I’ve seen Junior Brown many times, but I’ve never seen him at the Granada Theatre in Dallas, a place I’ve wanted to visit for some time. The iconic landmark is one of the anchors on lower Greenville and I was thrilled to make the drive from Fort Worth on a recent Friday. I was as intrigued by the chance to visit the classic art deco theatre as I was anticipating what I knew would be a great show from one of my favorite guitarists. My husband (who lived in Dallas for a short while before we were married) had been to the Granada many times, but had never seen Junior Brown. We both looked forward to the evening.
We appreciate the simple things. Like hassle-free parking right behind the theatre. Yeah, it cost $8, but being just a few steps from the door? Priceless. We got there in plenty of time for a nice meal next door at Sundown at Granada (you can find my review of the restaurant here tomorrow), and as we approached the theatre after dinner, we admired the classic neon marquee and stopped for a quick photo.
Inside, we marveled at the beautiful lobby, complete with art deco flourishes and a well-stocked bar.
We had seats on the front row, about 15 feet from the stage. I can’t remember the last time I’ve been seated in the front row for an anticipated performance. (However, we almost didn’t have front row seats. My husband made an error when buying the tickets online, but when he reached out by e-mail to the theatre manager and explained the problem, the seats were switched, no questions asked. Classic service, too!)
As soon as Junior Brown hit the stage, the crowd went nuts. He’s obviously got a loyal fan base in North Texas. His wife, rhythm guitarist Tanya Rae Brown, appeared on stage only to make a quick exit to fix a broken guitar string. “She’s got a broken string and she hasn’t even started yet!” joked Brown.
The set started with a nod to North Texas and a crowd favorite “Broke Down South of Dallas.” The appreciative audience sang along and enjoyed every minute. It was a treat to sit so close and watch Brown’s amazing guitar work on his signature invention – the guit-steel, a double-necked guitar with a traditional six string guitar on top and a lap steel guitar on bottom. He switched effortlessly from one to the other as the unusual instrument rested on a music stand in front of him.
He ripped through his familiar repertoire to the delight of his fans. From hilarious numbers like “My Wife Thinks You’re Dead” to classics like “Doing My Job in the Highway Patrol,”
Brown was hugely entertaining. At one point he forgot the lyrics and had the audience laughing hysterically as he explained, “Just because I write ‘em, doesn’t mean I remember ‘em.” His riff during a favorite song “Just Hang Up and Drive” was very funny. “Twitter gives me the jitters,” he deadpanned.
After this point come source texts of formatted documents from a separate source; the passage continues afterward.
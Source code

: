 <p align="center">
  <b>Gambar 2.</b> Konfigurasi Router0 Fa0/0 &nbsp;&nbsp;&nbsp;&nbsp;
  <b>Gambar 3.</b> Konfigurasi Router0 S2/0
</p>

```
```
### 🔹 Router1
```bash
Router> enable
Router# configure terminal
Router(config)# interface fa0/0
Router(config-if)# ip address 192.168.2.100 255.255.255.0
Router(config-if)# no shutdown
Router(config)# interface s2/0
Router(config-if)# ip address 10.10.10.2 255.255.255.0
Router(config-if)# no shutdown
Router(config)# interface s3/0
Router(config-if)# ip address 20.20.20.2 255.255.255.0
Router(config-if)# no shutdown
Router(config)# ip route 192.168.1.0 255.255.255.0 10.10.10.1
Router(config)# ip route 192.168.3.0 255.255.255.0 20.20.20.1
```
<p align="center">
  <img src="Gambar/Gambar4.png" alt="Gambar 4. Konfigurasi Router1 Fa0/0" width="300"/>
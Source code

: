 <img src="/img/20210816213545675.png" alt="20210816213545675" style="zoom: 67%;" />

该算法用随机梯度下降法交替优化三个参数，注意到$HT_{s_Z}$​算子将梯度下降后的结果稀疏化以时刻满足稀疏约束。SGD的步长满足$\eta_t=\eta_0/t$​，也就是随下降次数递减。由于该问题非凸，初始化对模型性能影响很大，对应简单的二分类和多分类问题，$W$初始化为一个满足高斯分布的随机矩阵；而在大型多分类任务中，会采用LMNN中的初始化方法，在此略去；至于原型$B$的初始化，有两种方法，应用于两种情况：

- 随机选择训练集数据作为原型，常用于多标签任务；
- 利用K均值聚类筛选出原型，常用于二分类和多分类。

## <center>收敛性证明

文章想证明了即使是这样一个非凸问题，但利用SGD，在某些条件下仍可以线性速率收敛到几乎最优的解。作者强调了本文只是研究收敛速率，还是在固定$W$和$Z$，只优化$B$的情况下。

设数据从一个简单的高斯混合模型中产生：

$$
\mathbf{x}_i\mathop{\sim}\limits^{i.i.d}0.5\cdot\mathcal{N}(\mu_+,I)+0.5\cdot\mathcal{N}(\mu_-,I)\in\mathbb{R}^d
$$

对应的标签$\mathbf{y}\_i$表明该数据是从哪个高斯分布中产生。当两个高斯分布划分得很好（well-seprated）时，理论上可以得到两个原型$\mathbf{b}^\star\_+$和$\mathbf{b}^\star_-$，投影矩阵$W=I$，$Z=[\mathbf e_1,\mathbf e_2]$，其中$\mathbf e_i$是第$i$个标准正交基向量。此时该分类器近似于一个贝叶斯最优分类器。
I’ve seen Junior Brown several times over the last 20 years, and this show was as good as I can remember. His signature baritone voice is as resonant as ever and his band is tight and focused, no one more than his wife of 27 years. An awesome rhythm guitarist in her own right, she kept up with him lick for lick.
Brown’s range of genres is breathtaking. He can yodel during a Buck Owens song, switch seamlessly to spaghetti western music, take a turn with surfer music with “Pipeline” by the Ventures and then bring down the house with “Secret Agent Man.” And the encore? What else but “I Got to Get Up Every Morning Just to Say Goodnight to You!” The crowd loved it.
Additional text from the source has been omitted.